NSF’s investments in Ideas, People and Tools work in concert to support the agency’s mission to maintain U.S. leadership in all aspects of science and engineering research and education. Funding levels associated with the Foundation’s three strategic goals are shown in the table below.

NSF Funding by Strategic Goal

(Millions of Dollars)

 

 

FY 2000
Current Plan

FY 2001
Request

Percent
Change

Ideas

1,972.62

2,424.92

22.9%

People 1

801.06

887.54

10.8%

Tools

934.41

1,044.83

11.8%

Administration and Management

189.09

215.11

13.8%

Total, NSF

$3,897.18

$4,572.40

17.3%

1 Does not include $33 million in FY 2000 and $31 million in FY 2001 from H-1B Nonimmigrant Petitioner Fees.

These goals are implemented through NSF’s five appropriation accounts. Funding levels for each of NSF’s appropriation accounts are shown in the table below.

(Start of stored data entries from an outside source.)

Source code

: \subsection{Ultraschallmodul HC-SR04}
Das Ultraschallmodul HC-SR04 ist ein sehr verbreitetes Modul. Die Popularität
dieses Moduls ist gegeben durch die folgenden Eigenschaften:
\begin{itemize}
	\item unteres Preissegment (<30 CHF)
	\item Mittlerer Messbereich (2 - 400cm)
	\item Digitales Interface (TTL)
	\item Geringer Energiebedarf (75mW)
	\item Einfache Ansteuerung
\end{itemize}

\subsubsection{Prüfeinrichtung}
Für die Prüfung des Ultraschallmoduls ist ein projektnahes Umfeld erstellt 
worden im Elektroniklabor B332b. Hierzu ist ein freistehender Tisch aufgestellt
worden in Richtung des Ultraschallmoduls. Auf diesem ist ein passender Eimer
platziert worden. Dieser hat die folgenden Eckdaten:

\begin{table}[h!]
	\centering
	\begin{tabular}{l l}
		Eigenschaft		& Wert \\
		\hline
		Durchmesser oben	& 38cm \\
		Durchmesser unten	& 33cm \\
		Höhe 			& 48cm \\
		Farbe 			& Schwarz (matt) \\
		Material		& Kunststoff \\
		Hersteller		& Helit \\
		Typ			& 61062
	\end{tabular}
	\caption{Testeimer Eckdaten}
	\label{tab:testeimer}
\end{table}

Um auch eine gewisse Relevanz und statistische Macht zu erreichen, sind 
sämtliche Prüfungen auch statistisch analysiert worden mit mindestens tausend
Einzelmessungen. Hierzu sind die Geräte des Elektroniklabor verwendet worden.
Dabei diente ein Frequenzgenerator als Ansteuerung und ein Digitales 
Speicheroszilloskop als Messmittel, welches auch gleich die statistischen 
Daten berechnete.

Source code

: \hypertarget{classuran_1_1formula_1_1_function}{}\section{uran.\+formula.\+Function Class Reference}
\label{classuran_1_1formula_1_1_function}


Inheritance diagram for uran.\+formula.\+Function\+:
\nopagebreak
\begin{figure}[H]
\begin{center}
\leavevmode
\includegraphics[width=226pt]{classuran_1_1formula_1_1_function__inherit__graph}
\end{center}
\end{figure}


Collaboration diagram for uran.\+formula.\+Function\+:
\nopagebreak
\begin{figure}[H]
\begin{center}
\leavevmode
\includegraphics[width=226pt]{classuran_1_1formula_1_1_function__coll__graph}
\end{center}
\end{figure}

NSF Funding by Appropriation

(Millions of Dollars)

 

 

FY 2000
Current Plan

FY 2001
Request

Percent
Change

Research and Related Activities

2,958.46

3,540.68

19.7%

Education and Human Resources 1, 2

690.87

729.01

5.5%

Major Research Equipment

93.50

138.54

48.2%

Salaries and Expenses

148.90

157.89

6.0%

Office of Inspector General

5.45

6.28

15.2%

Total, National Science Foundation

$3,897.18

$4,572.40

17.3%

1 Does not include $33 million in FY 2000 and $31 million in FY 2001 from H-1B Nonimmigrant Petitioner Fees.
2 While EHR is the major focus of NSF's investment in education and training and increases by 5.5%, NSF's total investment in People increases by 10.8%.

Everyone marvels at the speed and vitality of today’s powerful, high-tech economy that has created unprecedented wealth and millions of new, high paying jobs. The United States today is in the midst of the longest peacetime economic expansion in our history. In a speech last spring, Federal Reserve Chairman Alan Greenspan said that the “phenomenal” performance of the U.S. economy, with its strong growth, low inflation, low unemployment, and high business profits, is due in large part to technological innovations.

Today’s innovations are the outgrowth of discoveries made in the fundamental scientific and engineering disciplines over the last quarter century or longer. For example:

  • Microelectronics and related industries, enabled by 50 years of discoveries in condensed matter physics, materials science and engineering, and electrical engineering and computer science, account for millions of jobs in the United States today.

  • Understanding the structure and properties of DNA -- a process that has been on-going since the 1950’s -- is today the basis for a new and dynamic biotechnology industry that has made dramatic contributions to agriculture, the environment, and human health.

  • Information technology -- from its infancy with the computer ENIAC in the 1940’s, to bar code scanners in supermarkets, to the Internet -- is in the process of transforming all sectors of life, leisure, learning, research, and the economy.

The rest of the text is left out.